The DOAJ numbers are the best estimate I am aware of of how many open access journals there are in the world, however it is important to remember that DOAJ is intended as a directory of journals, and is not a perfect measure of OA journals.
Thanks, Gavin, for a useful addition to the Dramatic Growth of Open Access Series.
Some factors to consider when looking at DOAJ as a measure of open access journals:
Discovery - there could be open access journals which DOAJ staff are not aware of.
Vetting - DOAJ journals go through a vetting process; they not only need to be fully open access and peer reviewed (or equivalent), DOAJ needs evidence. Because of the vetting process, there is always at least some delay between when a journal becomes OA and when it is included in DOAJ.
Useful delay - DOAJ does not include forthcoming journals, and does not automatically and immediately include new journals. Journals must be active to be included in DOAJ; sometimes, it makes sense to wait for a few issues to be released.

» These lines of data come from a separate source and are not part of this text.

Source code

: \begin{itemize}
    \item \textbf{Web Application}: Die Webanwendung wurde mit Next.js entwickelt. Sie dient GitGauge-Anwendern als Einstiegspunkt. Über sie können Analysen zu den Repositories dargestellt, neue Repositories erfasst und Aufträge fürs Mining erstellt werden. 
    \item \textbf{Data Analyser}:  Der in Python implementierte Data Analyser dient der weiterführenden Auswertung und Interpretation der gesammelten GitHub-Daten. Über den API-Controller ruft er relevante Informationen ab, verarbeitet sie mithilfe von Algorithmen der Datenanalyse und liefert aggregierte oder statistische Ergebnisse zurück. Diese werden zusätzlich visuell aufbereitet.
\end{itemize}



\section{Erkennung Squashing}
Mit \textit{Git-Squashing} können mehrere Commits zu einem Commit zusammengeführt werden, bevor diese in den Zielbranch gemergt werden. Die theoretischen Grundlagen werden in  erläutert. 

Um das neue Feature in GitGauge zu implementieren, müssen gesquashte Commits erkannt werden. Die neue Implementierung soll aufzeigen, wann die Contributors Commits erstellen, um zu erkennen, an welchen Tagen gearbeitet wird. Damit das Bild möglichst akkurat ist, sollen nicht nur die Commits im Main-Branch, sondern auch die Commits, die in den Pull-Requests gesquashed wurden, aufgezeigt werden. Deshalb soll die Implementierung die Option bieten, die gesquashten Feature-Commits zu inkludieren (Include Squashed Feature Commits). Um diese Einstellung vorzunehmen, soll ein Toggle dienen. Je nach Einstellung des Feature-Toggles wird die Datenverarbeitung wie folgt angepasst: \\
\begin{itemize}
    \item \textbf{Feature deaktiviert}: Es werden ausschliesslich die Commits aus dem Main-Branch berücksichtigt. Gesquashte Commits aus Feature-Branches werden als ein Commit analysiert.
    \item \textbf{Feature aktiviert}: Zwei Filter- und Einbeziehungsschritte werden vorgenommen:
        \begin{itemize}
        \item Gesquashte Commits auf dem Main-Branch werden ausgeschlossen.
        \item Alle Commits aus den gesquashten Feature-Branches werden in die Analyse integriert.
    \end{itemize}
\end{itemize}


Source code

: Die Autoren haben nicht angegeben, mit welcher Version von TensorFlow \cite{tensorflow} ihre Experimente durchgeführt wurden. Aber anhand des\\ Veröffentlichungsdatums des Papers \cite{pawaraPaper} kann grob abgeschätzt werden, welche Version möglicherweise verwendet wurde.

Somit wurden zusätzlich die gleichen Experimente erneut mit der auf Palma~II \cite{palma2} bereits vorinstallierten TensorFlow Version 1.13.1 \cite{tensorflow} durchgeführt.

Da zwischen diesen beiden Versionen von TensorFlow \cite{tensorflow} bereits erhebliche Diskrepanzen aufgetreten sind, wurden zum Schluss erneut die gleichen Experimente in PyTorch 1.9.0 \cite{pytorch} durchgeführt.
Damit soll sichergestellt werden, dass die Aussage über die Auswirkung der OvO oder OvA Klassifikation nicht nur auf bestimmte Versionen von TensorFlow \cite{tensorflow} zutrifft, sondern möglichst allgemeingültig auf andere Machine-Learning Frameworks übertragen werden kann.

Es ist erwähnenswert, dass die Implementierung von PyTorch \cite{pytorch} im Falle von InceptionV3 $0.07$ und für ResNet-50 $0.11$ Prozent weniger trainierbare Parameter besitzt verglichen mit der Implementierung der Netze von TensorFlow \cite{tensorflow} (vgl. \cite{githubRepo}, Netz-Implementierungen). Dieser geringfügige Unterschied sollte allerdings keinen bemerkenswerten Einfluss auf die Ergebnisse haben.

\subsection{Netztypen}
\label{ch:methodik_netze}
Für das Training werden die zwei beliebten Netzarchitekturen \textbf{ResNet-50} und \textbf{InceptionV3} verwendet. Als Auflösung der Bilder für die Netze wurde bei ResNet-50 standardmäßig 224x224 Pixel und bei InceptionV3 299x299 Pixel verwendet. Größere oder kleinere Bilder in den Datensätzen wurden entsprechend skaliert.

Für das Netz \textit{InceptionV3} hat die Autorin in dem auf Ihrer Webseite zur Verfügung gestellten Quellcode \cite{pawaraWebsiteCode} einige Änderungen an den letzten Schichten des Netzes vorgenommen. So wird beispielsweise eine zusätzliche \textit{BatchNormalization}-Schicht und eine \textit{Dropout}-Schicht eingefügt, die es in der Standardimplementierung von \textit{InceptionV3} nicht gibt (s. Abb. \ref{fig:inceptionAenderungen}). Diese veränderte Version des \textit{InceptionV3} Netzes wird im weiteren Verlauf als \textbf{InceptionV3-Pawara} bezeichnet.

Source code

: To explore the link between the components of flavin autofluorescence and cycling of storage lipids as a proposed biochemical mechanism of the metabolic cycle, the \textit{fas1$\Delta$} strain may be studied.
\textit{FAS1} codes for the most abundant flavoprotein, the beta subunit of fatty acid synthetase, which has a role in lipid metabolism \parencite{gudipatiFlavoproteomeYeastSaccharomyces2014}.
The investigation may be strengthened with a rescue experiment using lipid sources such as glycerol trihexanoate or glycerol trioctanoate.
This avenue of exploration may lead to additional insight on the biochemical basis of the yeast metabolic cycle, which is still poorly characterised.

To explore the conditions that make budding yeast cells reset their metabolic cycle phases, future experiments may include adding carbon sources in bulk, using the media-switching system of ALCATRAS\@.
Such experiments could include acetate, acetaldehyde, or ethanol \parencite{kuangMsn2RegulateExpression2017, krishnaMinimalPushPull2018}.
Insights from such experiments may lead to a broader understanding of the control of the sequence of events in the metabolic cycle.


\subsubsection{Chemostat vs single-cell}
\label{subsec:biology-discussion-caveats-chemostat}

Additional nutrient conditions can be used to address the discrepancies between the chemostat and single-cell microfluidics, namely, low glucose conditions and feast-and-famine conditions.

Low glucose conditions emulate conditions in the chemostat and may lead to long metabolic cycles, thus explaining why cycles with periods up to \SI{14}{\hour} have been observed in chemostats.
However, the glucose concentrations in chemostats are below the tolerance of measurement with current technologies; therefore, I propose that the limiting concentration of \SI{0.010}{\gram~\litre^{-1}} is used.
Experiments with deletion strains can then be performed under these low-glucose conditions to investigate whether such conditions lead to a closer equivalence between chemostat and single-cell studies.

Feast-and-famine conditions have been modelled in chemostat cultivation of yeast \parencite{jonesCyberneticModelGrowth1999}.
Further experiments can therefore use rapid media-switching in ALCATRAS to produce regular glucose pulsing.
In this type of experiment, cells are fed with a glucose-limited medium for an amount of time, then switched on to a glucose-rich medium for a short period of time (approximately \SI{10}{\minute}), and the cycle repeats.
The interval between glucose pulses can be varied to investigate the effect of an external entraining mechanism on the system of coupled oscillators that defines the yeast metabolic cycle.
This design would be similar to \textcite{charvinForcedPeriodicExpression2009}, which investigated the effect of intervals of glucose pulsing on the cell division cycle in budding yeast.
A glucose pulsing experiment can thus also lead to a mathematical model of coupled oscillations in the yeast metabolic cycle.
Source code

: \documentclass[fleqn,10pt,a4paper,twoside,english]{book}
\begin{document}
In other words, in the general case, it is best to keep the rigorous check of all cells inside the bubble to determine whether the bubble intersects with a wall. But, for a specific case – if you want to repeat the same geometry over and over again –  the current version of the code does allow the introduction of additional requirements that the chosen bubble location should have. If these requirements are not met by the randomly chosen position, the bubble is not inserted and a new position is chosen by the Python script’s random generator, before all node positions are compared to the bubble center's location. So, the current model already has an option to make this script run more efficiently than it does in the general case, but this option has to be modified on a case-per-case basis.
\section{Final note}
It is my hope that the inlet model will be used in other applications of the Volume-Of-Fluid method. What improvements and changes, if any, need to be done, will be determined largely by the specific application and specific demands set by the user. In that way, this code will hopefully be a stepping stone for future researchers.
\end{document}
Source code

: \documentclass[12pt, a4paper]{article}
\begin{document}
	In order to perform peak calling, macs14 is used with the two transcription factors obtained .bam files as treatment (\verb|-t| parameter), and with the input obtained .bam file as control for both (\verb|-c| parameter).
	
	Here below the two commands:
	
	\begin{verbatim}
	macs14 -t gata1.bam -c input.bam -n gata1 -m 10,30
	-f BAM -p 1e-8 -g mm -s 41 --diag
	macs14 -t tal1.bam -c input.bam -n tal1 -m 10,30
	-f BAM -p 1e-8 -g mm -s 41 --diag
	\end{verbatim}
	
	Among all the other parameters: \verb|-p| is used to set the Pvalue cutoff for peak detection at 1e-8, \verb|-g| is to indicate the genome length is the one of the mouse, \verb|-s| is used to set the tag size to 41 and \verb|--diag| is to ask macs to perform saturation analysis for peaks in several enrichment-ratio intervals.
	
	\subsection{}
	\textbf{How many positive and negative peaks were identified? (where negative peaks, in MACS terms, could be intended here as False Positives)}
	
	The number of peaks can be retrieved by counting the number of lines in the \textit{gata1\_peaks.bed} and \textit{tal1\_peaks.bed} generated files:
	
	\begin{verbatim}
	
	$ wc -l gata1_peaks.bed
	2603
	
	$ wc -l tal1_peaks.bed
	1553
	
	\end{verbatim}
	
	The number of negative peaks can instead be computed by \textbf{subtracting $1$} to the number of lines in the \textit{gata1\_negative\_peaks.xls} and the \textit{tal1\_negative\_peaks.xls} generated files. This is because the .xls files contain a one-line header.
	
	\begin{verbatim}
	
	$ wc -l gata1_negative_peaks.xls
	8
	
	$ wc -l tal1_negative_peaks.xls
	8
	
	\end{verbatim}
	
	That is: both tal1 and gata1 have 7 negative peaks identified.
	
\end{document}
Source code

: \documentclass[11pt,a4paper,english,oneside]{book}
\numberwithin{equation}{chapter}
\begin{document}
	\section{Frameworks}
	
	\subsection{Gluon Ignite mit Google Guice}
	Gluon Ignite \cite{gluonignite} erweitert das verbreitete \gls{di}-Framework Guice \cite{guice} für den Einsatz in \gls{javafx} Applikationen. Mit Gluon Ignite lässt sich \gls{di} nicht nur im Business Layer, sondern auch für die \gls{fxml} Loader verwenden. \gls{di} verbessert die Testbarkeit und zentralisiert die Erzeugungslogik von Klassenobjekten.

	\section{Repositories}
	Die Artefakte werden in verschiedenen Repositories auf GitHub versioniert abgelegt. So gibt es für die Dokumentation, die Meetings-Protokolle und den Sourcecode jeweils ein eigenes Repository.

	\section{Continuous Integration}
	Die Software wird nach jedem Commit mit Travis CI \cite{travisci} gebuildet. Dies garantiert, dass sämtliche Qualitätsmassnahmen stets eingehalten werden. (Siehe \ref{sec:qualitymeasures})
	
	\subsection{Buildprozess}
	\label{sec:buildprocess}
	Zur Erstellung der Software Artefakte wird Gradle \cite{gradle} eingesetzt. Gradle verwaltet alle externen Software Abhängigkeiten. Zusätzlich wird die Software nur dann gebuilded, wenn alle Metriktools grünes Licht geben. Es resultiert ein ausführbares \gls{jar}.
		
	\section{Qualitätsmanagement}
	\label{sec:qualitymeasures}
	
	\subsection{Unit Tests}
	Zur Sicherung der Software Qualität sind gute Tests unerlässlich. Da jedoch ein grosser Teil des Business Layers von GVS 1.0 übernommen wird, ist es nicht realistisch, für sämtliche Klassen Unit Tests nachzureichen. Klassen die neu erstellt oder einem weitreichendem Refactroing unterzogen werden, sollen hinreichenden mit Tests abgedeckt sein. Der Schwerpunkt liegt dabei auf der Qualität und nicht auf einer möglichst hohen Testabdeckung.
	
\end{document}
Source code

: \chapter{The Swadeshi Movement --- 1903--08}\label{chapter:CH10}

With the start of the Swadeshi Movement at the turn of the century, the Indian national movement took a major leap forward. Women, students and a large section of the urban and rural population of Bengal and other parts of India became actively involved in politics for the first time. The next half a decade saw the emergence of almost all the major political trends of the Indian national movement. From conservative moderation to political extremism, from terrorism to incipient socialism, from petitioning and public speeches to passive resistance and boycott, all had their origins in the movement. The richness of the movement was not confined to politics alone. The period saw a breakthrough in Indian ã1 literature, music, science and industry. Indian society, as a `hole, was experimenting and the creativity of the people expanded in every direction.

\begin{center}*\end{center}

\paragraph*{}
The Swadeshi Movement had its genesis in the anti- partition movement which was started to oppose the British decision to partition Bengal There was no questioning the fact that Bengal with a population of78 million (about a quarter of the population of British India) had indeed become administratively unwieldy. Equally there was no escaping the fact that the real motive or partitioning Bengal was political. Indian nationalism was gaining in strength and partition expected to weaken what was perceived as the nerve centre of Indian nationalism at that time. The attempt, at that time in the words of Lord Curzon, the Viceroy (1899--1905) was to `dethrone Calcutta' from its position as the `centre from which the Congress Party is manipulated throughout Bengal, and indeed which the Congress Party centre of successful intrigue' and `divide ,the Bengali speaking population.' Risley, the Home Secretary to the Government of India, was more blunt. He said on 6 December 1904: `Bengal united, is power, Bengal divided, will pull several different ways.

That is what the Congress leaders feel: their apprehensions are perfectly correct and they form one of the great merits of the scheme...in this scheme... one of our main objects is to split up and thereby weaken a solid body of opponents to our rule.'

Human resources - the people at DOAJ are human beings. Minor fluctuations in growth can simply reflect someone's vacation time. If libraries want DOAJ to be as up to date as possible - take out a membership in DOAJ so that this important service has the support it needs to keep up.
Language - while the DOAJ staff seem remarkably comfortable in a multilingual environment, it must add some complexity that OA journals can be in any language, in any alphabet. I have no idea whether discovery and/or vetting is slower for some languages than others, but it does seem likely.
Weeding - DOAJ removes journals that no longer meet its criteria for inclusion (fully open access, peer reviewed or equivalent, and active).
Journal start dates in DOAJ reflect the first OA issue, not necessarily when a new journal started, or when an older one converted to OA.